The eval suite is separate from unit tests: rather than asserting pass/fail on isolated logic, it benchmarks the full pipeline against committed document fixtures.

Current Results¤

import json
from pathlib import Path

data = json.loads(Path("evals/results/latest.json").read_text())

print(f"**Eval suite:** `v{data['eval_version']}`  ")
print(f"**Package:** `v{data['package_version']}`  ")
print(f"**Last run:** `{data['timestamp']}`  ")
print(f"**Overall accuracy:** `{data['accuracy']:.1%}` ({data['passed']}/{data['total']} cases)\n")

if data["by_suite"]:
    print("| Suite | Total | Passed | Accuracy |")
    print("|---|---|---|---|")
    for suite, s in data["by_suite"].items():
        print(f"| `{suite}` | {s['total']} | {s['passed']} | {s['accuracy']:.1%} |")
else:
    print("*No results yet — run `make eval` to generate them.*")

Eval suite: v1.0.0
Package: v0.1.dev0
Last run: 2026-04-04T09:50:27Z
Overall accuracy: 100.0% (12/12 cases)

Suite Total Passed Accuracy
required_section 6 6 100.0%
word_count 6 6 100.0%

How It Works¤

The runner lives in evals/runner.py. On each push to main it:

  1. Discovers all *.yaml files under evals/cases/ alphabetically.
  2. For each case, parses the fixture document, applies the inline rule definitions, and compares engine output against declared expectations.
  3. Writes results to evals/results/latest.json (committed back to the repo) and uploads it as a GitHub Actions artifact.

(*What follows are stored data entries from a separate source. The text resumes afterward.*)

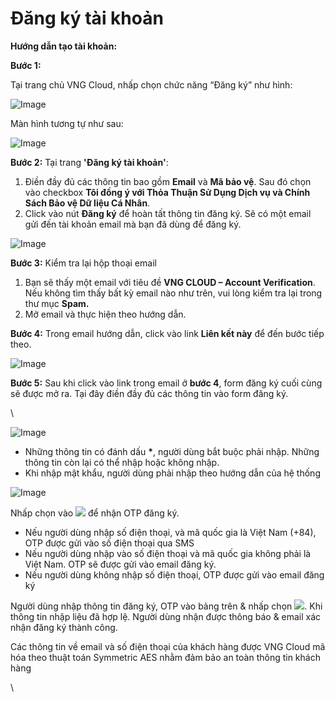 # Đăng ký tài khoản

**Hướng dẫn tạo tài khoản:**

**Bước 1:**

Tại trang chủ VNG Cloud, nhấp chọn chức năng “Đăng ký” như hình:

![Image](https://github.com/vngcloud/docs/blob/main/Vietnamese/.gitbook/assets/image%20(178).png?raw=true)

Màn hình tương tự như sau:

![Image](https://github.com/vngcloud/docs/blob/main/Vietnamese/.gitbook/assets/image%20(179).png?raw=true)

**Bước 2:** Tại trang **'Đăng ký tài khoản'**:

1. Điền đầy đủ các thông tin bao gồm **Email** và **Mã bảo vệ**. Sau đó chọn vào checkbox **Tôi đồng ý với Thỏa Thuận Sử Dụng Dịch vụ và  Chính Sách Bảo vệ Dữ liệu Cá Nhân**.
2. Click vào nút **Đăng ký** để hoàn tất thông tin đăng ký. Sẽ có một email gửi đến tài khoản email mà bạn đã dùng để đăng ký.

![Image](https://github.com/vngcloud/docs/blob/main/Vietnamese/.gitbook/assets/image%20(180).png?raw=true)

**Bước 3:** Kiểm tra lại hộp thoại email

1. Bạn sẽ thấy một email với tiêu đề **VNG CLOUD – Account Verification**. Nếu không tìm thấy bất kỳ email nào như trên, vui lòng kiểm tra lại trong thư mục **Spam.**
2. Mở email và thực hiện theo hướng dẫn.

**Bước 4:** Trong email hướng dẫn, click vào link **Liên kết này** để đến bước tiếp theo.

![Image](https://github.com/vngcloud/docs/blob/main/Vietnamese/.gitbook/assets/image%20(181).png?raw=true)

**Bước 5:** Sau khi click vào link trong email ở **bước 4**, form đăng ký cuối cùng sẽ được mở ra. Tại đây điền đầy đủ các thông tin vào form đăng ký.

\


![Image](https://github.com/vngcloud/docs/blob/main/Vietnamese/.gitbook/assets/image%20(182).png?raw=true)

* Những thông tin có đánh dấu **\***, người dùng bắt buộc phải nhập. Những thông tin còn lại có thể nhập hoặc không nhập.
* Khi nhập mật khẩu, người dùng phải nhập theo hướng dẫn của hệ thống

![Image](https://github.com/vngcloud/docs/blob/main/Vietnamese/.gitbook/assets/image%20(183).png?raw=true)

Nhấp chọn vào ![](<../.gitbook/assets/image (184).png>) để nhận OTP đăng ký.

* Nếu người dùng nhập số điện thoại, và mã quốc gia là Việt Nam (+84), OTP được gửi vào số điện  thoại qua SMS
* Nếu người dùng nhập vào số điện thoại và mã quốc gia không phải là Việt Nam. OTP sẽ được gửi vào email đăng ký.
* Nếu người dùng không nhập số điện thoại, OTP được gửi vào email đăng ký

Người dùng nhập thông tin đăng ký, OTP vào bảng trên & nhấp chọn ![](<../.gitbook/assets/image (185).png>). Khi thông tin nhập liệu đã hợp lệ. Người dùng nhận được thông báo & email xác nhận đăng ký thành công.

Các thông tin về email và số điện thoại của khách hàng được VNG Cloud mã hóa theo thuật toán Symmetric AES nhằm đảm bảo an toàn thông tin khách hàng

\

Document fixtures are plain .txt files — no PDFs required in CI. The TextParser handles them directly.

Adding a New Eval Case¤

  1. Add or edit a YAML file in evals/cases/. Each case needs:

    version: "1"
    suite: my_suite
    cases:
      - id: my_case
        document: data/documents/my_fixture.txt  # relative to evals/
        rules:
          - {id: r1, type: required_section, match: Overview, severity: error}
        expected:
          passed: false
          findings_count: 1
          findings:
            - {rule_id: r1, severity: error}
    
  2. Add any new fixture documents to evals/data/documents/.

  3. Bump evals/VERSION (see versioning below).

  4. Run locally: make eval

Versioning¤

evals/VERSION is the single source of truth for the eval suite version. It is embedded in every latest.json so results can be correlated with the cases that produced them.

Change Bump
Fix a broken case or fixture typo Patch (1.0.01.0.1)
New cases added to an existing suite Minor (1.0.x1.1.0)
New suite file added Minor
Results schema changed Major (x.0.0)

Bump by editing evals/VERSION and committing:

# Edit evals/VERSION to "1.1.0"
git add evals/VERSION
git commit -m "eval: bump suite to 1.1.0 — add new cases"

Running Locally¤

# Run all suites
make eval

# Run directly
uv run python evals/runner.py

# Run a single suite
uv run python evals/runner.py --suite required_section

# Write a history snapshot
uv run python evals/runner.py --history

# Informational run (exit 0 even on failures)
uv run python evals/runner.py --no-strict

History snapshots are written to evals/results/history/ and are gitignored. The latest.json is always committed.